Figure 4: Representative results. (A) Representative image of DAPI-stained slice showing the pinhole in the brain tissue. Scale bar: 1,000 µm. (B) Representative images showing in situ hybridization of MAG in the demyelinated region as shown by DAPI staining. UM206 treatment increased the number of MAG-labeled oligodendrocytes. Scale bar: 100 µm. (C) Representative transmission electron microscopy images of the demyelinated region. UM206 treatment increased the number of myelinated axons. Scale bar: 10 µm. Please click here to view a larger version of this figure.
This protocol describes the osmotic pump as a novel drug delivery technique for myelin regeneration research, which can deliver drugs directly to the treatment site and allow consistent drug delivery for a prolonged period, creating a stable drug concentration in the micro-environment of the central nervous system in the whole experimental duration. Compared with other drug delivery methods, the osmotic pump is more conducive to maintaining drug concentration in the demyelination lesion13. For example, for certain neurotrophic factors, systemic medication cannot achieve any effect because of the low concentration of the drug at the lesion site. But if the dosage is increased, the side effects will be more significant14. In such cases, administering to a specific site through an osmotic pump can reduce peripheral side effects effectively15. In addition, many myelin regeneration-related drugs have poor blood-brain barrier (BBB) permeability or display a short in vivo half-life due to susceptibility to proteolytic degradation. These problems could be well addressed by osmotic pumps.

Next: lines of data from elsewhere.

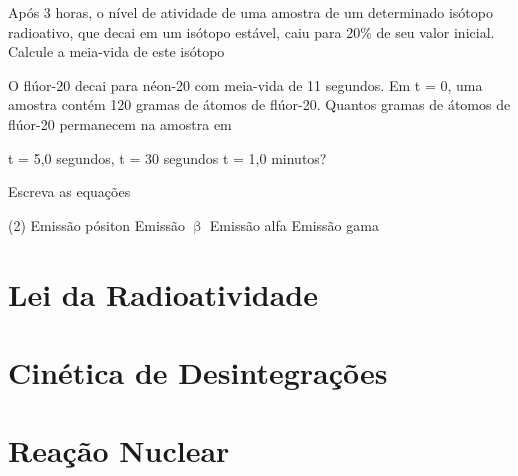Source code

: \documentclass[10pt]{scrartcl}
\begin{document}
\begin{exercise}
Após 3 horas, o nível de atividade de uma amostra de um determinado isótopo radioativo, que decai em um isótopo estável, caiu para 20\% de seu valor inicial. Calcule a meia-vida de este isótopo
\vspace{2cm}
\end{exercise}


\begin{exercise}
O flúor-20 decai para néon-20 com meia-vida de 11 segundos. Em t = 0, uma amostra contém 120 gramas de átomos de flúor-20. Quantos gramas de átomos de flúor-20 permanecem na amostra em 

\begin{choice}
\choice  t = 5,0 segundos, 
\vspace{1.5cm}
\choice  t = 30 segundos 
\vspace{1.5cm}
\choice  t = 1,0 minutos?
\vspace{1.5cm}
\end{choice}
\end{exercise}









\begin{exercise}[points=3.5]
Escreva as equações

\begin{choice}(2)
\choice Emissão pósiton   \vspace{2cm}
\choice  Emissão \(\upbeta\)  \vspace{2cm}
\choice Emissão alfa	 \vspace{2cm}
\choice  Emissão gama \vspace{2cm}
\end{choice}
\end{exercise}



\section{Lei da Radioatividade}
\label{sec:orgf99036b}



\section{Cinética de Desintegrações}
\label{sec:org362ba66}




\section{Reação Nuclear}
\label{sec:org4bbaf73}


\end{document}
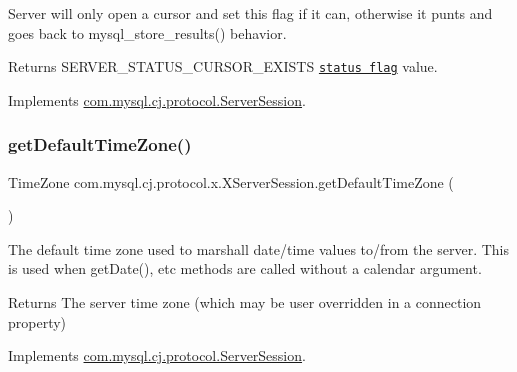 Server will only open a cursor and set this flag if it can, otherwise it punts and goes back to mysql\+\_\+store\+\_\+results() behavior.

\begin{DoxyReturn}{Returns}
S\+E\+R\+V\+E\+R\+\_\+\+S\+T\+A\+T\+U\+S\+\_\+\+C\+U\+R\+S\+O\+R\+\_\+\+E\+X\+I\+S\+TS \href{http://dev.mysql.com/doc/internals/en/status-flags.html}{\tt status flag} value. 
\end{DoxyReturn}


Implements \mbox{\hyperlink{interfacecom_1_1mysql_1_1cj_1_1protocol_1_1_server_session_aee37dfcad7c37e0b031da85b7f638435}{com.\+mysql.\+cj.\+protocol.\+Server\+Session}}.

\mbox{\label{classcom_1_1mysql_1_1cj_1_1protocol_1_1x_1_1_x_server_session_aacde6eddcc1fd40cc726095f2f2d6b44}} 
\subsubsection{\texorpdfstring{get\+Default\+Time\+Zone()}{getDefaultTimeZone()}}
{\footnotesize\ttfamily Time\+Zone com.\+mysql.\+cj.\+protocol.\+x.\+X\+Server\+Session.\+get\+Default\+Time\+Zone (\begin{DoxyParamCaption}{ }\end{DoxyParamCaption})}

The default time zone used to marshall date/time values to/from the server. This is used when get\+Date(), etc methods are called without a calendar argument.

\begin{DoxyReturn}{Returns}
The server time zone (which may be user overridden in a connection property) 
\end{DoxyReturn}


Implements \mbox{\hyperlink{interfacecom_1_1mysql_1_1cj_1_1protocol_1_1_server_session_a080efb1043278f9c6d13f7dc24d18476}{com.\+mysql.\+cj.\+protocol.\+Server\+Session}}.

\mbox{\label{classcom_1_1mysql_1_1cj_1_1protocol_1_1x_1_1_x_server_session_a3184e5a4acad8af656fb72a6b57a5fa8}}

However, the osmotic pump method is not without caveats and limitations. First, being an invasive drug delivery system, it inevitably causes brain tissue damage and neuroinflammation at the brain infusion cannula insertion site, which might obscure the drugs' effect. Thus, a proper solvent-only control group must be set up. Second, some drugs require solvents like dimethyl sulfoxide (DMSO), N-methyl-2-pyrrolidone (NMP) to dissolve, but these solvents are incompatible with the reservoir material and can cause a significant failure of the pumps. For example, high concentrations of dimethyl sulfoxide (DMSO) and PEG400 have been shown to adversely affect pump release and may not be suitable for use in osmotic pumps16,17,18. Third, drugs that are unstable at 37 °C might not be suitable for long-term infusion using the osmotic pump. All these issues are worthy of attention if planning to apply the osmotic pump.

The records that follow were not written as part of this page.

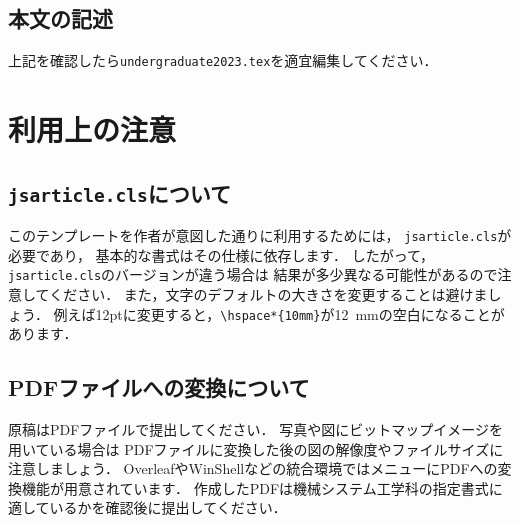 \documentclass[twocolumn]{jsarticle}
\begin{document}
\subsection{本文の記述}
上記を確認したら\texttt{undergraduate2023.tex}を適宜編集してください．


\section{利用上の注意}

\subsection{\texttt{jsarticle.cls}について}
このテンプレートを作者が意図した通りに利用するためには，
\texttt{jsarticle.cls}\cite{Okumura2023}が必要であり，
基本的な書式はその仕様に依存します．
したがって，\texttt{jsarticle.cls}のバージョンが違う場合は
結果が多少異なる可能性があるので注意してください．
また，文字のデフォルトの大きさを変更することは避けましょう．
例えば12ptに変更すると，\verb+\hspace*{10mm}+が12~mmの空白になることがあります．

\subsection{PDFファイルへの変換について}
原稿はPDFファイルで提出してください．
写真や図にビットマップイメージを用いている場合は
PDFファイルに変換した後の図の解像度やファイルサイズに注意しましょう．
OverleafやWinShellなどの統合環境ではメニューにPDFへの変換機能が用意されています．
作成したPDFは機械システム工学科の指定書式に適しているかを確認後に提出してください．


%

\end{document}
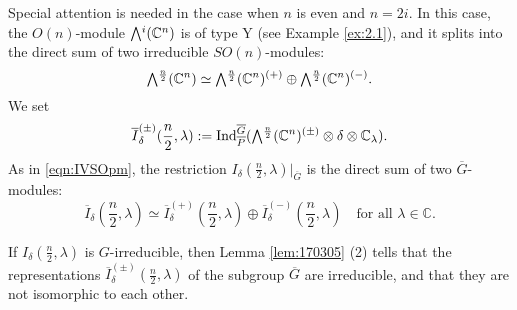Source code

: Special attention is needed in the case
 when $n$ is even
 and $n=2i$.  
In this case,
 the $O(n)$-module $\Exterior^{i}({\mathbb{C}}^n)$ 
 is of type Y
 (see Example \ref{ex:2.1}), 
 and it splits into the direct sum
 of two irreducible $SO(n)$-modules:
\[
   \Exterior^{\frac n 2}({\mathbb{C}}^n) 
   \simeq 
   \Exterior^{\frac n 2}({\mathbb{C}}^n)^{(+)}
   \oplus
   \Exterior^{\frac n 2}({\mathbb{C}}^n)^{(-)}.  
\]
We set 
\[
   \overline I_{\delta}^{(\pm)}(\frac n 2, \lambda)
   :=
   {\operatorname{Ind}}_{\overline P}^{\overline G}
   (\Exterior^{\frac n 2}({\mathbb{C}}^n)^{(\pm)}
    \otimes \delta 
    \otimes {\mathbb{C}}_{\lambda}).  
\]
As in \eqref{eqn:IVSOpm}, 
 the restriction $I_{\delta}(\frac n 2, \lambda)|_{\overline G}$
 is the direct sum of two $\overline G$-modules:
\begin{equation}
\label{eqn:ISOneven}
   \overline I_{\delta}(\frac n 2, \lambda)
   \simeq
   \overline I_{\delta}^{(+)}(\frac n 2, \lambda)
   \oplus
   \overline{I}_{\delta}^{(-)}({\frac n 2}, \lambda)
\quad
\text{for all $\lambda \in {\mathbb{C}}$.}
\end{equation}



If $I_{\delta}(\frac n 2, \lambda)$ is $G$-irreducible, 
 then Lemma \ref{lem:170305} (2) tells
 that the representations $\overline {I}_{\delta}^{(\pm)}(\frac n 2, \lambda)$
 of the subgroup $\overline G$
 are irreducible,
 and that they are not isomorphic to each other.  



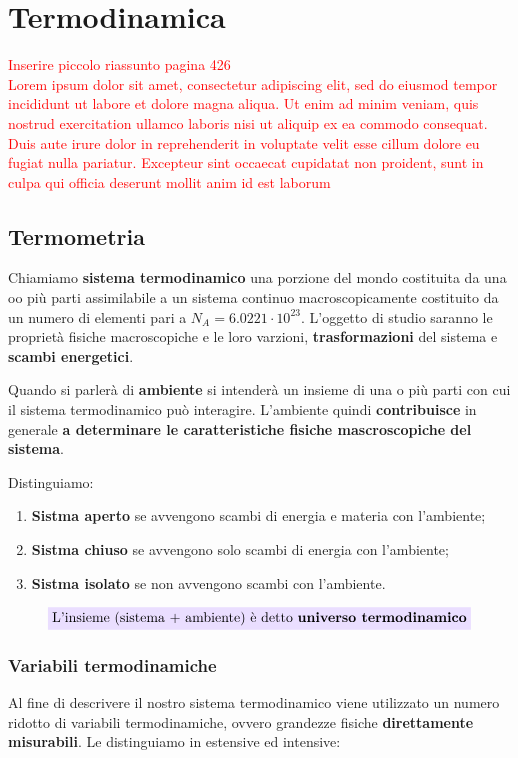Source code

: \documentclass[x11names]{report}
\newcommand{\viola}[1]{\colorbox{yred}{$\displaystyle #1$}}
\begin{document}
	
	
	
\newpage
\chapter{Termodinamica}
\textcolor{red}{Inserire piccolo riassunto pagina 426}\\

\textcolor{red}{Lorem ipsum dolor sit amet, consectetur adipiscing elit, sed do eiusmod tempor incididunt ut labore et dolore magna aliqua. Ut enim ad minim veniam, quis nostrud exercitation ullamco laboris nisi ut aliquip ex ea commodo consequat. Duis aute irure dolor in reprehenderit in voluptate velit esse cillum dolore eu fugiat nulla pariatur. Excepteur sint occaecat cupidatat non proident, sunt in culpa qui officia deserunt mollit anim id est laborum}


\section{Termometria}
Chiamiamo \textbf{sistema termodinamico} una porzione del mondo costituita da una oo più parti assimilabile a un sistema continuo macroscopicamente costituito da un numero di elementi pari a \(N_A = 6.0221 \cdot 10^{23}\). L'oggetto di studio saranno le proprietà fisiche macroscopiche e le loro varzioni, \textbf{trasformazioni} del sistema e \textbf{scambi energetici}.

Quando si parlerà di \textbf{ambiente} si intenderà un insieme di una o più parti con cui il sistema termodinamico può interagire. L'ambiente quindi \textbf{contribuisce} in generale \textbf{a determinare le caratteristiche fisiche mascroscopiche del sistema}.

Distinguiamo:
\begin{enumerate}
	\item \textbf{Sistma aperto} se avvengono scambi di energia e materia con l'ambiente;
	\item \textbf{Sistma chiuso} se avvengono solo scambi di energia con l'ambiente;
	\item \textbf{Sistma isolato} se non avvengono scambi con l'ambiente.
\end{enumerate}

\[ 
\viola{\text{{L'insieme (sistema + ambiente) è detto \textbf{universo termodinamico}}}}
\]
\subsection{Variabili termodinamiche}
Al fine di descrivere il nostro sistema termodinamico viene utilizzato un numero ridotto di variabili termodinamiche, ovvero grandezze fisiche \textbf{direttamente misurabili}. Le distinguiamo in estensive ed intensive:
\end{document}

Several steps in this protocol require extra attention during the experiments. For the normal operation of the osmotic pumps, researchers must ensure that the osmotic pump is assembled correctly and that no bubble is introduced into the pump, which will otherwise greatly undermine the infusion efficiency. In addition, catheter occlusion or osmotic pump malfunction may cause infusion failure19, which could be determined by the measurement of the residual volume in the pump reservoir after the experiment. For the application of the osmotic pump in younger mice with smaller brain sizes, a trial experiment is recommended to ensure a suitable depth of insertion. Furthermore, the brain infusion cannula must be firmly secured on the skull to minimize its movement during infusion.
At present, many in vitro studies have found a variety of drugs that can promote myelin regeneration, but due to poor BBB permeability, short half-life, and other problems, these drugs are difficult to be successfully validated in vivo. Therefore, the osmotic pump is of great value to the field of central nervous system myelin regeneration research, especially relevant for those drugs with a short half-life, poor BBB permeability, and obvious peripheral side effects.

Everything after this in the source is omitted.